Hamilton in fact wrote some of the strongest language arguing that the distinction between the state governments and the national government was one of delegated and reserved powers. He used this argument most famously in his essay against the inclusion of a Bill of Rights, which many of the opponents of the Constitution regarded as its most damaging omission. In Essay number 84, he argued, 
“I go further, and affirm, that bills of rights, in the sense and to the extent they are contended for, are not only unnecessary in the proposed constitution, but would even be dangerous. They would contain various exceptions to powers not granted; and on this very account, would afford a colourable pretext to claim more than were granted.” And in fact, in just two paragraphs prior to this passage, he had asserted, “Here in strictness, the people surrender nothing; and as they retain everything, they have no need of particular reservations.” 

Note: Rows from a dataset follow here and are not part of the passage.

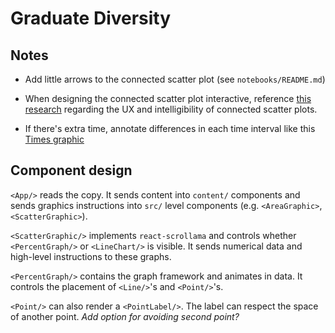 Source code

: # Graduate Diversity

## Notes

* Add little arrows to the connected scatter plot (see `notebooks/README.md`)

* When designing the connected scatter plot interactive, reference [this research](http://steveharoz.com/research/connected_scatterplot/) regarding the UX and intelligibility of connected scatter plots.

* If there's extra time, annotate differences in each time interval like this [Times graphic](http://4.bp.blogspot.com/-hKr9ETXwdj4/UFjJWm7daEI/AAAAAAAAAxI/O5EMLZTu5Zw/s1600/02metrics-popup-v3.jpg)

## Component design

`<App/>` reads the copy. It sends content into `content/` components and sends graphics instructions into `src/` level components (e.g. `<AreaGraphic>`, `<ScatterGraphic>`).

`<ScatterGraphic/>` implements `react-scrollama` and controls whether `<PercentGraph/>` or `<LineChart/>` is visible. It sends numerical data and high-level instructions to these graphs.

`<PercentGraph/>` contains the graph framework and animates in data. It controls the placement of `<Line/>`'s and `<Point/>`'s.

`<Point/>` can also render a `<PointLabel/>`. The label can respect the space of another point. _Add option for avoiding second point?_
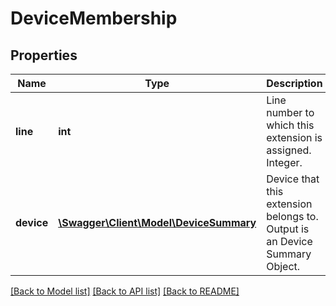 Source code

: # DeviceMembership

## Properties
Name | Type | Description | Notes
------------ | ------------- | ------------- | -------------
**line** | **int** | Line number to which this extension is assigned. Integer. | [optional] 
**device** | [**\Swagger\Client\Model\DeviceSummary**](DeviceSummary.md) | Device that this extension belongs to. Output is an Device Summary Object. | [optional] 

[[Back to Model list]](../README.md#documentation-for-models) [[Back to API list]](../README.md#documentation-for-api-endpoints) [[Back to README]](../README.md)


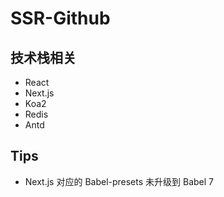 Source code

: # SSR-Github

## 技术栈相关

- React
- Next.js
- Koa2
- Redis
- Antd

## Tips

- Next.js 对应的 Babel-presets 未升级到 Babel 7
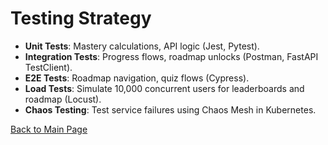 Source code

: # Testing Strategy

- **Unit Tests**: Mastery calculations, API logic (Jest, Pytest).
- **Integration Tests**: Progress flows, roadmap unlocks (Postman, FastAPI TestClient).
- **E2E Tests**: Roadmap navigation, quiz flows (Cypress).
- **Load Tests**: Simulate 10,000 concurrent users for leaderboards and roadmap (Locust).
- **Chaos Testing**: Test service failures using Chaos Mesh in Kubernetes.

[Back to Main Page](./index.md) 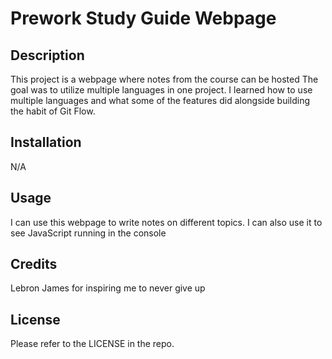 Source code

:   # Prework Study Guide Webpage

## Description

This project is a webpage where notes from the course can be hosted
The goal was to utilize multiple languages in one project. 
I learned how to use multiple languages and what some of the features did alongside building the habit of Git Flow.


## Installation

N/A

## Usage

I can use this webpage to write notes on different topics. I can also use it to see JavaScript running in the console

## Credits

Lebron James for inspiring me to never give up

## License

Please refer to the LICENSE in the repo.
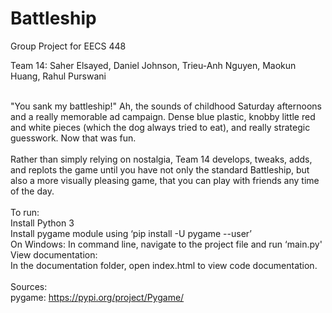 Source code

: # Battleship
Group Project for EECS 448

<h>Team 14: Saher Elsayed, Daniel Johnson, Trieu-Anh Nguyen, Maokun Huang, Rahul Purswani<h>
    
<br>"You sank my battleship!" Ah, the sounds of childhood Saturday afternoons and a really memorable ad campaign. Dense blue plastic, knobby little red and white pieces (which the dog always tried to eat), and really strategic guesswork. Now that was fun.
<br><br>Rather than simply relying on nostalgia, Team 14 develops, tweaks, adds, and replots the game until you have not only the standard Battleship, but also a more visually pleasing game, that you can play with friends any time of the day. 
<br><br>To run:
<br>Install Python 3
<br>Install pygame module using ‘pip install -U pygame --user’
<br>On Windows: In command line, navigate to the project file and run ‘main.py'
<br>View documentation:
<br>In the documentation folder, open index.html to view code documentation.
<br><br>Sources:
<br>pygame: https://pypi.org/project/Pygame/
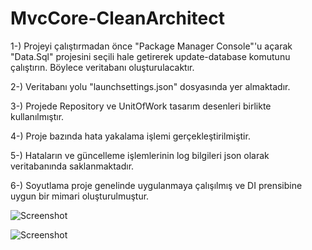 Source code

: # MvcCore-CleanArchitect

1-) Projeyi çalıştırmadan önce "Package Manager Console"'u açarak "Data.Sql" projesini seçili hale getirerek update-database komutunu çalıştırın. Böylece veritabanı oluşturulacaktır.

2-) Veritabanı yolu "launchsettings.json" dosyasında yer almaktadır.

3-) Projede Repository ve UnitOfWork tasarım desenleri birlikte kullanılmıştır.

4-) Proje bazında hata yakalama işlemi gerçekleştirilmiştir.

5-) Hataların ve güncelleme işlemlerinin log bilgileri json olarak veritabanında saklanmaktadır.

6-) Soyutlama proje genelinde uygulanmaya çalışılmış ve DI prensibine uygun bir mimari oluşturulmuştur.




![Screenshot](http://www.ibrahimarac.com/gitimages/cleanarchitect/cleanarc-1.png)

![Screenshot](http://www.ibrahimarac.com/gitimages/cleanarchitect/cleanarc-2.png)
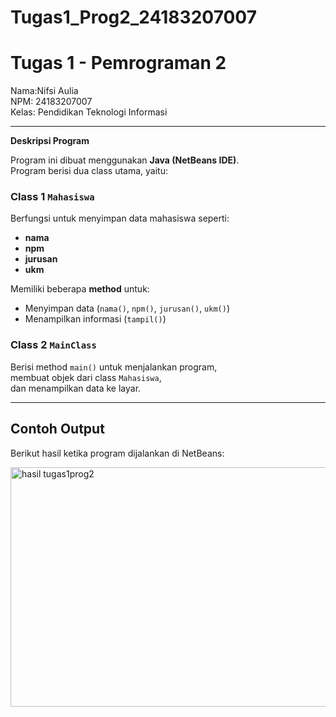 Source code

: # Tugas1_Prog2_24183207007
# Tugas 1 - Pemrograman 2

Nama:Nifsi Aulia  
NPM: 24183207007  
Kelas: Pendidikan Teknologi Informasi  

---

**Deskripsi Program**

Program ini dibuat menggunakan **Java (NetBeans IDE)**.  
Program berisi dua class utama, yaitu:

### Class 1 `Mahasiswa`
Berfungsi untuk menyimpan data mahasiswa seperti:
- **nama**
- **npm**
- **jurusan**
- **ukm**

Memiliki beberapa **method** untuk:
- Menyimpan data (`nama()`, `npm()`, `jurusan()`, `ukm()`)
- Menampilkan informasi (`tampil()`)

### Class 2 `MainClass`
Berisi method `main()` untuk menjalankan program,  
membuat objek dari class `Mahasiswa`,  
dan menampilkan data ke layar.

---

## Contoh Output
Berikut hasil ketika program dijalankan di NetBeans:

<img width="581" height="383" alt="hasil tugas1prog2" src="https://github.com/user-attachments/assets/5eae8fa4-381d-43f7-9aa4-b9624f17dbf3" />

Later, however, as the first Secretary of the Treasury under Washington, Hamilton would assert that the power to create corporations was merely a means implied in the nature of sovereignty. The only limiting constraint on the use of such a means was in the delegation of the specific enumerated powers: 
The only question,” he wrote to Washington, “must be, as in every other case, whether the means to be employed, or in this case the corporation to be erected, has a natural relation to any of the acknowledged objects or lawful ends of the Government? Thus, a corporation may not be erected by Congress for superintending the police of the city of Philadelphia, because they are not authorized to regulate the police of that city. But one may be erected in relation to the collection of taxes, or to the trade with foreign countries, or to the trade between the States, or with Indian tribes…
Thus to establish a national bank, for Hamilton, was perfectly consistent with the need to exercise the enumerated powers of “collecting taxes, to that of borrowing money; to that of regulating trade between the states; and to those of raising and maintaining fleets and armies.” But was Hamilton strict enough? 
Madison did not think so. While in the convention, Madison had actually moved for including the power to incorporate, but that motion was voted down. Lacking it, he said, meant that the national government did not have it. Was he being too strict? 
In one way or another, it is precisely this very early dispute over how one should read the Constitution that rests ultimately at the bottom of nearly every subsequent disagreement about the meaning and nature of our fundamental law. That is one very important reason to read Hamilton!